Mengenai tuduhan bahwa PKI, dinyatakan oleh TAP tsb, "dalam sedjarah
Kemerdekaan Republik Indonesia telah njata-njata terbukti beberapa kali
berusaha merobohkan kekuasaan Pemerintah Republik Indonesia jang sah dengan
djalan kekerasan", mengenai kasus inipun seyogianya PKI diberikan kesempatan
untuk membela diri.

Bicara soal "pemberontakan_"terhadap negara RI, kiranya yang pernah
memberontak terhadap RI juga tercatat gerakan DI/TII yang dipimpin oleh
Kartosuwiryo dan juga PRRI-Permesta, yang telah mendirikan negara dalam negara. Yang dimaksudkan oleh
TAP MPRS No25/1966, kiranya adalah "peristiwa Madiun 1948" dan "G30S".
Bagaimana catatan dokumentasi negara, mengenai PRRI dan Permesta serta
parpol-parpol serta kesatuan tentara yang ambil bagian dalam pemberontakan
tsb?. Untuk kepentingan pelurusan sejarah ada baiknya diteliti dan
dipelajari lagi.

Mengenai "peristiwa Madiun", ada dokumentasi pengadilan negeri bahwa DN Aidit
ketua PKI, pernah dimuka pengadilan Jakarta, menggugat tuduhan
_pemberontakan PKI di Madiun_ itu, dan menjelaskan bahwa dalam peristiwa tsb
adalah PKI yang jadi korban, akibat dari suatu politik "Red drive proposals"
AS semasa perang dingin ketika itu. Sejarah juga mencatat bahwa PKI telah
mengeluarkan "Buku Putih" mengenai peristiwa Madiun, yang isinya memperkuat
gugatan DN Aidit tsb. Tidak ada sejarah mencatat bahwa _Buku Putih_ tsb
dibantah secara terdokumentasi ataupun dengan mengemukakan saksi, oleh
siapapun.

Mengenai "Gerakan 30 September", mantan presiden Sukarno sendiri, tidak
pernah diberi kesempatan untuk, tanpa tekanan dan ancaman memberikan
keterangan beliau sendiri, mengingat bahwa , adalah mantan presiden Sukarno
sebagai kepala negara yang, katanya, dikup oleh gerakan 30 September itu.
Nyatanya, kalau tokh ketika itu ada kepala negara yang sedang memegang
kekuasaan, yang digulingkan, maka itu adalah Bung Karno. Dan yang
menggulingkannya sampai sekarang, masih hidup: S u h a r t o.
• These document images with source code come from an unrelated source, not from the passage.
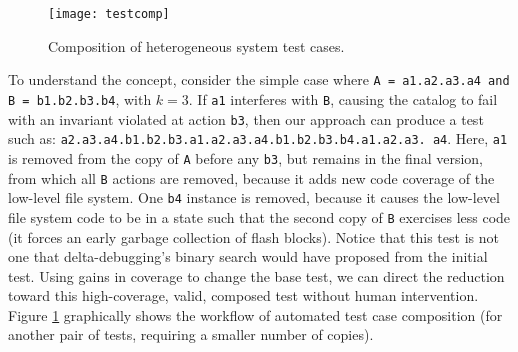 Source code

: 
\begin{figure}
\centering
\texttt{[image: testcomp]}
\caption{Composition of heterogeneous system test cases.}
\label{fig:compose}
\end{figure}

To understand the concept, consider the simple case where {\tt A =
  a1.a2.a3.a4 and B = b1.b2.b3.b4}, with $k = 3$.  If {\tt a1}
interferes with {\tt B}, causing the catalog to fail with an invariant
violated at action {\tt b3}, then our approach can produce a test such
as: {\tt a2.a3.a4.b1.b2.b3.a1.a2.a3.a4.b1.b2.b3.b4.a1.a2.a3. a4}. Here,
{\tt a1} is removed from the copy of {\tt A} before any {\tt b3}, but
remains in the final version, from which all {\tt B} actions are
removed, because it adds new code coverage of the low-level file
system.  One {\tt b4} instance is removed, because it causes the
low-level file system code to be in a state such that the second copy
of {\tt B} exercises less code (it forces an early garbage collection
of flash blocks).  Notice that this test is not one that
delta-debugging's binary search would have proposed from the initial
test. Using gains in coverage to change the base test, we can direct
the reduction toward this high-coverage, valid, composed test without
human intervention.  Figure \ref{fig:compose} graphically shows the workflow of
automated test case composition (for another pair of tests, requiring
a smaller number of copies).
Pendek kata, yang menyangkut tuduhan-tuduhan terhadap PKI, biarlah para
mantan pemimpin-pemimpin PKI sendiri, yang saat ini masih hidup, diberi
kesempatan untuk secara leluasa tanpa tekanan dan ancaman membela diri. Bila
hal itu bisa dilaksanakan akan ada gunanya untuk pekerjaan _Komisi Kebenaran
dan Rekonsilias_ kelak, bila itu dibentuk kelak.

Tiba kita pada masalah Komunisme dan Marxisme-Leninisme yang dikatakan
bertentangan dengan Pancasila: Marxisme adalah salah satu pandangan dunia
dan ilmu sosialisme yang sudah lebih seratus tahun diciptakan dan
disebarkan oleh Marx, kemudian oleh penganut-penganutnya. Di dunia ini bukan
saja ada Marxisme, tetapi juga ada liberalisme dan sosial demokrasi, sebagai
suatu pandangan falsafah-sosial-politik-ekonomi yang diaajarkan dan
disebarkan oleh para penganutnya. Pandangan tsb diakui secara internasional
dan diperlakukan sebagai ilmu yang patut dipelajari dan diteliti.. Dengan
melarang masyarakat membaca dan mempelajari secara terbuka salah satu dari
pandangan ilmu sosial yang bernama Marxisme, langsung atau tidak langsung,
tindakan itu adalah langkah yang membodohkan rakyat kita. Tindakan itu
mencerminkan suatu pandangan yang menganggap _orang-orang biasa_ yang bukan
pejabat tinggi atau jendral, tidak punya kemampuan untuk berfikir dan
membedakan antara hal yang baik dan yang buruk. Bukankah hal itu merupakan
suatu penghinaan terhadap daya berfikir bangsa kita?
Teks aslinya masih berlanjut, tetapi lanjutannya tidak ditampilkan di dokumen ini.